━━━ Supplied records ━━━

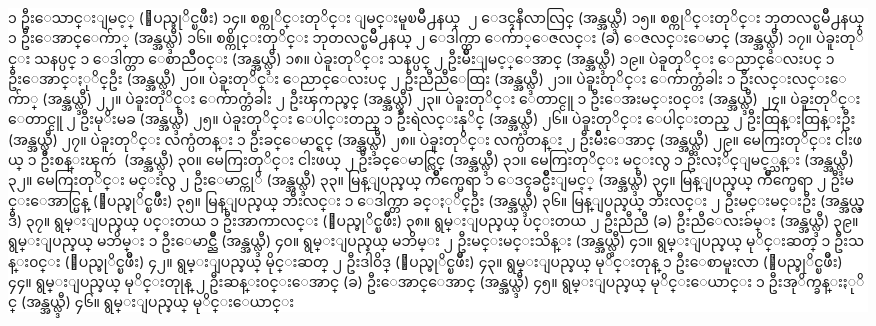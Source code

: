 ၁ ဦးေသာင္းျမင့္ (ျပည္ခုိင္ၿဖိဳး)
၁၄။ စစ္ကုိင္းတုိင္း
ျမင္းမူၿမိဳ႕နယ္  ၂ ေဒၚနီလာလြင္
(အန္အယ္လ္ဒီ) ၁၅။ စစ္ကုိင္းတုိင္း
ဘုတလင္ၿမိဳ႕နယ္ ၁ ဦးေအာင္ေက်ာ္
(အန္အယ္လ္ဒီ) ၁၆။ စစ္ကိုင္းတုိင္း
ဘုတလင္ၿမိဳ႕နယ္ ၂ ေဒါက္တာ
ေက်ာ္ေဇလင္း (ခ) ေဇလင္းေမာင္
(အန္အယ္လ္ဒီ) ၁၇။ ပဲခူးတုိင္း သနပ္ပင္
၁ ေဒါက္တာ ေစာညိဳ၀င္း (အန္အယ္လ္ဒီ)
၁၈။ ပဲခူးတုိင္း သနပ္ပင္ ၂
ဦးမ်ဳိးျမင့္ေအာင္ (အန္အယ္လ္ဒီ)
၁၉။ ပဲခူတုိင္း ေညာင္ေလးပင္ ၁
ဦးေအာင္ႏုိင္ဦး (အန္အယ္လ္ဒီ)
၂၀။ ပဲခူးတုိင္း ေညာင္ေလးပင္ ၂
ဦးညီညီေထြး (အန္အယ္လ္ဒီ) ၂၁။
ပဲခူးတုိင္း ေက်ာက္တံခါး ၁
ဦးလင္းလင္းေက်ာ္ (အန္အယ္လ္ဒီ)
၂၂။ ပဲခူးတုိင္း ေက်ာက္တံခါး ၂
ဦးၾကည္ခင္ (အန္အယ္လ္ဒီ) ၂၃။
ပဲခူးတုိင္း ေတာင္ငူ ၁
ဦးေအးမင္း၀င္း (အန္အယ္လ္ဒီ) ၂၄။
ပဲခူးတုိင္း ေတာင္ငူ ၂ ဦးမုိးမခ
(အန္အယ္လ္ဒီ) ၂၅။ ပဲခူးတုိင္း
ေပါင္းတည္ ၁ ဦးရဲလင္းနုိင္
(အန္အယ္လ္ဒီ) ၂၆။ ပဲခူးတုိင္း
ေပါင္းတည္ ၂ ဦးထြန္းထြန္းဦး
(အန္အယ္လ္ဒီ) ၂၇။ ပဲခူးတုိင္း
လက္ပံတန္း ၁ ဦးခင္ေမာင္ရင္
(အန္အယ္လ္ဒီ) ၂၈။ ပဲခူးတုိင္း
လက္ပံတန္း ၂ ဦးမ်ဳိးေအာင္
(အန္အယ္လ္ဒီ) ၂၉။ မေကြးတုိင္း ငါးဖယ္
၁ ဦးစန္းၾကဴ  (အန္အယ္လ္ဒီ) ၃၀။
မေကြးတုိင္း ငါးဖယ္ ၂
ဦးခင္ေမာင္လြင္ (အန္အယ္လ္ဒီ) ၃၁။
မေကြးတုိင္း မင္းလွ ၁
ဦးလႈိင္ျမင့္သန္း (အန္အယ္လ္ဒီ)
၃၂။ မေကြးတုိင္း မင္းလွ ၂ ဦးေမာင္ကုိ
(အန္အယ္လ္ဒီ) ၃၃။ မြန္ျပည္နယ္
က်ဳိက္မေရာ ၁ ေဒၚခင္မ်ဳိးျမင့္
(အန္အယ္လ္ဒီ) ၃၄။ မြန္ျပည္နယ္
က်ဳိက္မေရာ ၂ ဦးမင္းေအာင္မြန္
(ျပည္ခုိင္ၿဖဳိး) ၃၅။ မြန္ျပည္နယ္
ဘီးလင္း ၁ ေဒါက္တာ ခင္ႏုိင္ဦး
(အန္အယ္လ္ဒီ) ၃၆။ မြန္ျပည္နယ္ ဘီးလင္း
၂ ဦးမင္းမင္းဦး (အန္အယ္လ္ဒီ) ၃၇။
ရွမ္းျပည္နယ္ ပင္းတယ ၁ ဦးအာကာလင္း
(ျပည္ခုိင္ၿဖဳိး) ၃၈။ ရွမ္းျပည္နယ္
ပင္းတယ ၂ ဦးညီညီ (ခ) ဦးညီေလးခ်မ္း
(အန္အယ္လ္ဒီ) ၃၉။ ရွမ္းျပည္နယ္ မဘိမ္း
၁ ဦးေမာင္ညိဳ (အန္အယ္လ္ဒီ) ၄၀။
ရွမ္းျပည္နယ္ မဘိမ္း ၂
ဦးမင္းမင္းသိန္း (အန္အယ္လ္ဒီ)
၄၁။ ရွမ္းျပည္နယ္ မုိင္းဆတ္ ၁
ဦးသန္း၀င္း (ျပည္ခုိင္ၿဖဳိး) ၄၂။
ရွမ္းျပည္နယ္ မိုင္းဆတ္ ၂ ဦးဒါ၀ိဒ္
(ျပည္ခုိင္ၿဖဳိး) ၄၃။ ရွမ္းျပည္နယ္
မုိင္းတုန္ ၁ ဦးေစာမူးလာ
(ျပည္ခုိင္ၿဖဳိး) ၄၄။ ရွမ္းျပည္နယ္
မုိင္းတုုန္ ၂ ဦးဆန္း၀င္းေအာင္
(ခ) ဦးေအာင္ေအာင္ (အန္အယ္လ္ဒီ) ၄၅။
ရွမ္းျပည္နယ္ မုိင္းေယာင္း ၁
ဦးအုိက္ခန္းႏုိင္ (အန္အယ္လ္ဒီ)
၄၆။ ရွမ္းျပည္နယ္ မုိင္းေယာင္း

━━━

Exercise instructions
Your answer must be an exact copy of the lines from the start of the entries through the line with "ဦးေအာင္ႏုိင္ဦး (အန္အယ္လ္ဒီ)", with no pictures.

Answer to this task
Source code

: ၁ ဦးေသာင္းျမင့္ (ျပည္ခုိင္ၿဖိဳး)
၁၄။ စစ္ကုိင္းတုိင္း
ျမင္းမူၿမိဳ႕နယ္  ၂ ေဒၚနီလာလြင္
(အန္အယ္လ္ဒီ) ၁၅။ စစ္ကုိင္းတုိင္း
ဘုတလင္ၿမိဳ႕နယ္ ၁ ဦးေအာင္ေက်ာ္
(အန္အယ္လ္ဒီ) ၁၆။ စစ္ကိုင္းတုိင္း
ဘုတလင္ၿမိဳ႕နယ္ ၂ ေဒါက္တာ
ေက်ာ္ေဇလင္း (ခ) ေဇလင္းေမာင္
(အန္အယ္လ္ဒီ) ၁၇။ ပဲခူးတုိင္း သနပ္ပင္
၁ ေဒါက္တာ ေစာညိဳ၀င္း (အန္အယ္လ္ဒီ)
၁၈။ ပဲခူးတုိင္း သနပ္ပင္ ၂
ဦးမ်ဳိးျမင့္ေအာင္ (အန္အယ္လ္ဒီ)
၁၉။ ပဲခူတုိင္း ေညာင္ေလးပင္ ၁
ဦးေအာင္ႏုိင္ဦး (အန္အယ္လ္ဒီ)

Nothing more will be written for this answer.